Work to complete:
Each record below should be printed exactly as it was written.

(Plain-text document sources)

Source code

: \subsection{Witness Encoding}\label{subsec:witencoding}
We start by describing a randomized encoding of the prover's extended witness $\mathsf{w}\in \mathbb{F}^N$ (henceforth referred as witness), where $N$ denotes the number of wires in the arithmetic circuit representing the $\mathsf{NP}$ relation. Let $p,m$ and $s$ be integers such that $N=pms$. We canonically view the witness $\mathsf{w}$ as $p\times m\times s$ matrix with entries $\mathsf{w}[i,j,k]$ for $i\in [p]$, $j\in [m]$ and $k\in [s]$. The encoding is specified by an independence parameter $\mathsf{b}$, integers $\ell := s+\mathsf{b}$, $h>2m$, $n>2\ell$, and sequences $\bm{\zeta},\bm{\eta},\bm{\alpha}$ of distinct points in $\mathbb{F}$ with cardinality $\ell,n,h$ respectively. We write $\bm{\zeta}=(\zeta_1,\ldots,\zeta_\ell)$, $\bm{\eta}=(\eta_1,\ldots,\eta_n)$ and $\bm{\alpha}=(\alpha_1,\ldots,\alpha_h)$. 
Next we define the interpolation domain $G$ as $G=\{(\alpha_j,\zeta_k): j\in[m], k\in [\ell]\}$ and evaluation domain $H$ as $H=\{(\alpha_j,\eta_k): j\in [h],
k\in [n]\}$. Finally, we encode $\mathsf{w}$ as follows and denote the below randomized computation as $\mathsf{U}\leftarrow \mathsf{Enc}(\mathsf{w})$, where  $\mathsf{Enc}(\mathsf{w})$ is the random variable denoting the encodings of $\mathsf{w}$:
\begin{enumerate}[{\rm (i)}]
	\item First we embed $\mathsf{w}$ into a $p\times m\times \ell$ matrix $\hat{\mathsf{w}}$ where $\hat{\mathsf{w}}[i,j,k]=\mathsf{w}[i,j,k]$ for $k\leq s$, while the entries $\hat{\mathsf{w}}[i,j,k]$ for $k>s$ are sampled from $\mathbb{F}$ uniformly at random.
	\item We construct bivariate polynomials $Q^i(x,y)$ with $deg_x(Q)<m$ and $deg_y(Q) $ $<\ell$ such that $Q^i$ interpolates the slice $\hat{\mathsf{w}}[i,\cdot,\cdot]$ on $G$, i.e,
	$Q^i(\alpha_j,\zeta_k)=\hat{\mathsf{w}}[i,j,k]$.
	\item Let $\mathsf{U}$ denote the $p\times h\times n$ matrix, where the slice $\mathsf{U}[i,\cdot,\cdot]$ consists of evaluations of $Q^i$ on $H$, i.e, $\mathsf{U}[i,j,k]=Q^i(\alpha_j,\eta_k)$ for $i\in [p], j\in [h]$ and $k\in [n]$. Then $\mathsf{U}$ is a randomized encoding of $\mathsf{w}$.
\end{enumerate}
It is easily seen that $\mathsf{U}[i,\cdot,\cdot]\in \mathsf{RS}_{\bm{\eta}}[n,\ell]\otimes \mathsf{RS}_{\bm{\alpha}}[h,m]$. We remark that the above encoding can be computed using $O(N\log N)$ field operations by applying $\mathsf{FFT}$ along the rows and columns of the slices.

Answer to this task:
Source code

: \subsection{Witness Encoding}\label{subsec:witencoding}
We start by describing a randomized encoding of the prover's extended witness $\mathsf{w}\in \mathbb{F}^N$ (henceforth referred as witness), where $N$ denotes the number of wires in the arithmetic circuit representing the $\mathsf{NP}$ relation. Let $p,m$ and $s$ be integers such that $N=pms$. We canonically view the witness $\mathsf{w}$ as $p\times m\times s$ matrix with entries $\mathsf{w}[i,j,k]$ for $i\in [p]$, $j\in [m]$ and $k\in [s]$. The encoding is specified by an independence parameter $\mathsf{b}$, integers $\ell := s+\mathsf{b}$, $h>2m$, $n>2\ell$, and sequences $\bm{\zeta},\bm{\eta},\bm{\alpha}$ of distinct points in $\mathbb{F}$ with cardinality $\ell,n,h$ respectively. We write $\bm{\zeta}=(\zeta_1,\ldots,\zeta_\ell)$, $\bm{\eta}=(\eta_1,\ldots,\eta_n)$ and $\bm{\alpha}=(\alpha_1,\ldots,\alpha_h)$. 
Next we define the interpolation domain $G$ as $G=\{(\alpha_j,\zeta_k): j\in[m], k\in [\ell]\}$ and evaluation domain $H$ as $H=\{(\alpha_j,\eta_k): j\in [h],
k\in [n]\}$. Finally, we encode $\mathsf{w}$ as follows and denote the below randomized computation as $\mathsf{U}\leftarrow \mathsf{Enc}(\mathsf{w})$, where  $\mathsf{Enc}(\mathsf{w})$ is the random variable denoting the encodings of $\mathsf{w}$:
\begin{enumerate}[{\rm (i)}]
	\item First we embed $\mathsf{w}$ into a $p\times m\times \ell$ matrix $\hat{\mathsf{w}}$ where $\hat{\mathsf{w}}[i,j,k]=\mathsf{w}[i,j,k]$ for $k\leq s$, while the entries $\hat{\mathsf{w}}[i,j,k]$ for $k>s$ are sampled from $\mathbb{F}$ uniformly at random.
	\item We construct bivariate polynomials $Q^i(x,y)$ with $deg_x(Q)<m$ and $deg_y(Q) $ $<\ell$ such that $Q^i$ interpolates the slice $\hat{\mathsf{w}}[i,\cdot,\cdot]$ on $G$, i.e,
	$Q^i(\alpha_j,\zeta_k)=\hat{\mathsf{w}}[i,j,k]$.
	\item Let $\mathsf{U}$ denote the $p\times h\times n$ matrix, where the slice $\mathsf{U}[i,\cdot,\cdot]$ consists of evaluations of $Q^i$ on $H$, i.e, $\mathsf{U}[i,j,k]=Q^i(\alpha_j,\eta_k)$ for $i\in [p], j\in [h]$ and $k\in [n]$. Then $\mathsf{U}$ is a randomized encoding of $\mathsf{w}$.
\end{enumerate}
It is easily seen that $\mathsf{U}[i,\cdot,\cdot]\in \mathsf{RS}_{\bm{\eta}}[n,\ell]\otimes \mathsf{RS}_{\bm{\alpha}}[h,m]$. We remark that the above encoding can be computed using $O(N\log N)$ field operations by applying $\mathsf{FFT}$ along the rows and columns of the slices.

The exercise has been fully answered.